(DATA SECTION Opens)
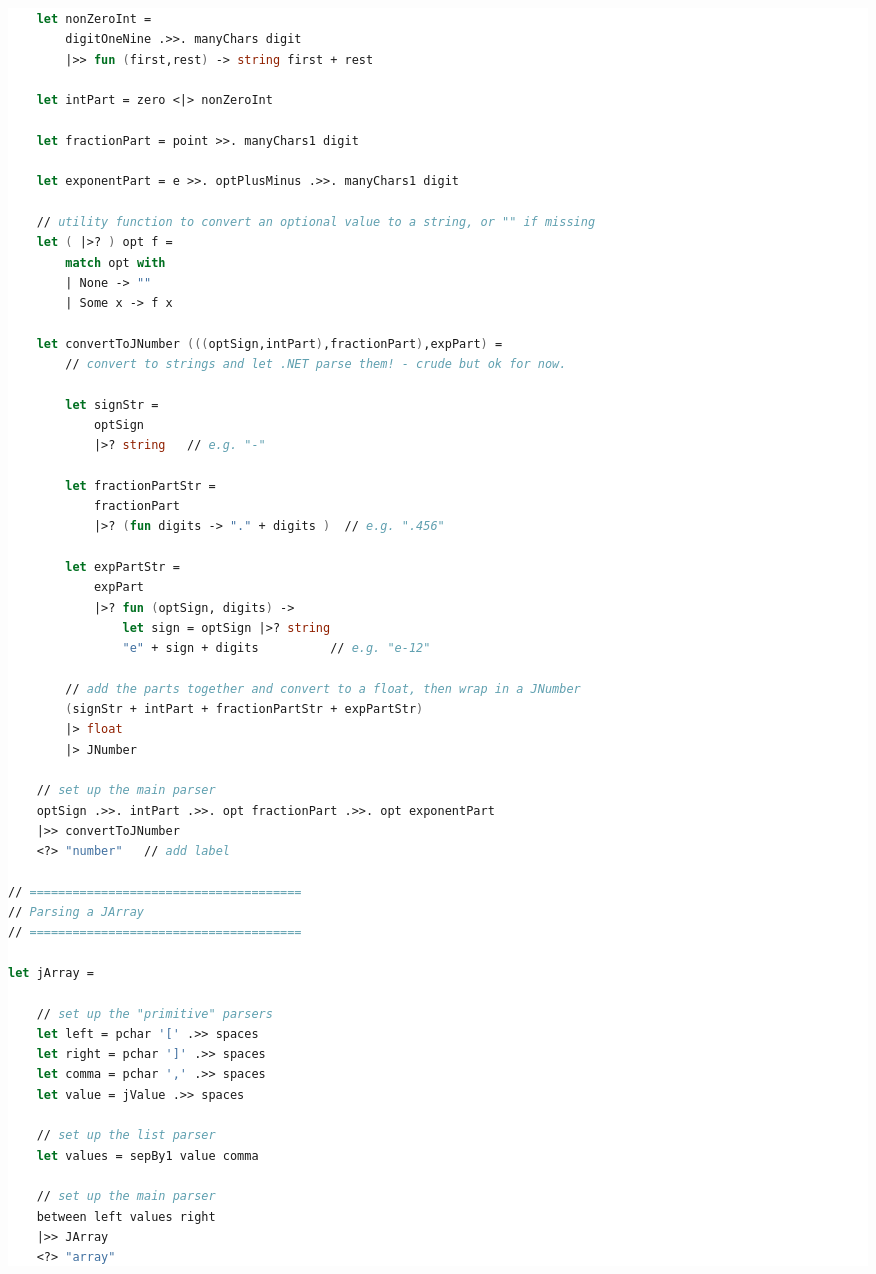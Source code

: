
 ```fsharp
    let nonZeroInt =
        digitOneNine .>>. manyChars digit
        |>> fun (first,rest) -> string first + rest

    let intPart = zero <|> nonZeroInt

    let fractionPart = point >>. manyChars1 digit

    let exponentPart = e >>. optPlusMinus .>>. manyChars1 digit

    // utility function to convert an optional value to a string, or "" if missing
    let ( |>? ) opt f =
        match opt with
        | None -> ""
        | Some x -> f x

    let convertToJNumber (((optSign,intPart),fractionPart),expPart) =
        // convert to strings and let .NET parse them! - crude but ok for now.

        let signStr =
            optSign
            |>? string   // e.g. "-"

        let fractionPartStr =
            fractionPart
            |>? (fun digits -> "." + digits )  // e.g. ".456"

        let expPartStr =
            expPart
            |>? fun (optSign, digits) ->
                let sign = optSign |>? string
                "e" + sign + digits          // e.g. "e-12"

        // add the parts together and convert to a float, then wrap in a JNumber
        (signStr + intPart + fractionPartStr + expPartStr)
        |> float
        |> JNumber

    // set up the main parser
    optSign .>>. intPart .>>. opt fractionPart .>>. opt exponentPart
    |>> convertToJNumber
    <?> "number"   // add label

// ======================================
// Parsing a JArray
// ======================================

let jArray =

    // set up the "primitive" parsers
    let left = pchar '[' .>> spaces
    let right = pchar ']' .>> spaces
    let comma = pchar ',' .>> spaces
    let value = jValue .>> spaces

    // set up the list parser
    let values = sepBy1 value comma

    // set up the main parser
    between left values right
    |>> JArray
    <?> "array"

```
(DATA SECTION Closes)
### YOUR INSTRUCTIONS
Which lines of the entries above contain the string "signStr"? Copy each one.

### OUTPUT
        let signStr =
        (signStr + intPart + fractionPartStr + expPartStr)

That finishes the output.